Resistensi – Prolog

Mahasiswa

Resistensi tidak akan mengenal waktu untuk muncul, sejauh pihak-pihak yang berkuasa juga tidak mengenal waktu untuk melakukan tindakan yang dianggap merugikan oleh pihak yang dikuasai. Masih dalam suasana libur tahun baru dan liburan semester gasal tahun ajaran 2013/2014, sekelompok mahasiswa di Hukum Universitas Indonesia (FHUI), memulai sebuah gerakan yang menentang keputusan yang dibuat oleh Dekan FHUI.

Gerakan ini dimulai saat ketua angkatan mahasiswa Paralel FHUI angkatan 2010 mendengar kabar bahwa Dekan FHUI akan mengganti Kepala Sub-Program Studi Paralel dan Ekstensi, yang saat ini dipercayakan kepada Purnawidhi Purbacaraka, S.H., M.H. atau yang biasa dipanggil Pak Widi. Penggantian ini sebetulnya tidak hanya terjadi di jabatan Kepala Subprodi Paralel dan Ekstensi, melainkan juga terjadi di Subprodi Reguler dan KKI. Akan tetapi, sejauh ini gerakan penolakan ini baru terjadi di kalangan mahasiswa Paralel dan Ekstensi.

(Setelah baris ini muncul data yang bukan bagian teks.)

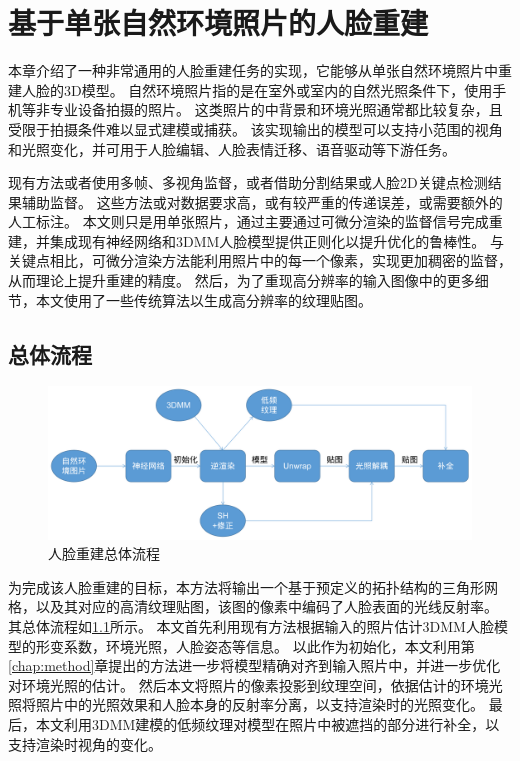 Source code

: \chapter{基于单张自然环境照片的人脸重建}
\label{chap:recon}

本章介绍了一种非常通用的人脸重建任务的实现，它能够从单张自然环境照片中重建人脸的3D模型。
自然环境照片指的是在室外或室内的自然光照条件下，使用手机等非专业设备拍摄的照片。
这类照片的中背景和环境光照通常都比较复杂，且受限于拍摄条件难以显式建模或捕获。
该实现输出的模型可以支持小范围的视角和光照变化，并可用于人脸编辑、人脸表情迁移、语音驱动等下游任务。

现有方法或者使用多帧、多视角监督，或者借助分割结果或人脸2D关键点检测结果辅助监督。
这些方法或对数据要求高，或有较严重的传递误差，或需要额外的人工标注。
本文则只是用单张照片，通过主要通过可微分渲染的监督信号完成重建，并集成现有神经网络和3DMM人脸模型提供正则化以提升优化的鲁棒性。
与关键点相比，可微分渲染方法能利用照片中的每一个像素，实现更加稠密的监督，从而理论上提升重建的精度。
然后，为了重现高分辨率的输入图像中的更多细节，本文使用了一些传统算法以生成高分辨率的纹理贴图。

\section{总体流程}

\begin{figure}
    \centering
    \includegraphics[width=0.95\linewidth]{figures/recon_overall}
    \caption{人脸重建总体流程}
    \label{fig:recon_overall}
\end{figure}

为完成该人脸重建的目标，本方法将输出一个基于预定义的拓扑结构的三角形网格，以及其对应的高清纹理贴图，该图的像素中编码了人脸表面的光线反射率。
其总体流程如\ref{fig:recon_overall}所示。
本文首先利用现有方法\citep{deep3d}根据输入的照片估计3DMM人脸模型的形变系数，环境光照，人脸姿态等信息。
以此作为初始化，本文利用第\ref{chap:method}章提出的方法进一步将模型精确对齐到输入照片中，并进一步优化对环境光照的估计。
然后本文将照片的像素投影到纹理空间，依据估计的环境光照将照片中的光照效果和人脸本身的反射率分离，以支持渲染时的光照变化。
最后，本文利用3DMM建模的低频纹理对模型在照片中被遮挡的部分进行补全，以支持渲染时视角的变化。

Pada awalnya, gerakan ini dimulai dengan penyebaran informasi mengenai adanya pergantian Kepala Subprodi Paralel dan Ekstensi kepada seluruh mahasiswa Paralel dan Ekstensi. Gerakan ini kemudian berlanjut dengan pertemuan dari berbagai golongan di mahasiswa Paralel dan Ekstensi, yang mencakup seluruh perwakilan dari tiap angkatan pada hari Jumat (3/1). Tujuan pengumpulan ini sebenarnya untuk mempertanyakan apakah keputusan dari Dekan untuk mengganti Kepala Subprodi Paralel dan Ekstensi memiliki dampak bagi mahasiswa, atau hanya dari segelintir golongan saja. Ternyata, dalam pertemuan tersebut, ditemukan banyak pihak dari mahasiswa Paralel dan Ekstensi yang memang merasa dirugikan dengan keputusan ini.

Pak Widi

Apa yang sebenernya membuat para mahasiswa ini tidak setuju dengan keputusan Dekan FHUI untuk melakukan penggantian Kepala Sub-Program Studi Paralel dan Ekstensi? Alasan utamanya mungkin sederhana. Dari obrolan dengan Warih Tunggul Wulung dan Ficky Faizal, yang merupakan mahasiswa Prodi Paralel angkatan 2010 dan satu mahasiswa yang ikut serta dalam gerakan ini. Sebelumnya, hanya ada dua prodi di FHUI, yaitu reguler dan ekstensi. Semenjak tahun 2010, program Paralel diperkenalkan dan menjadi satu dengan prodi Ekstensi. Jadi bisa dibilang sejak mereka masuk, Pak Widi lah orang pertama yang mengayomi mereka.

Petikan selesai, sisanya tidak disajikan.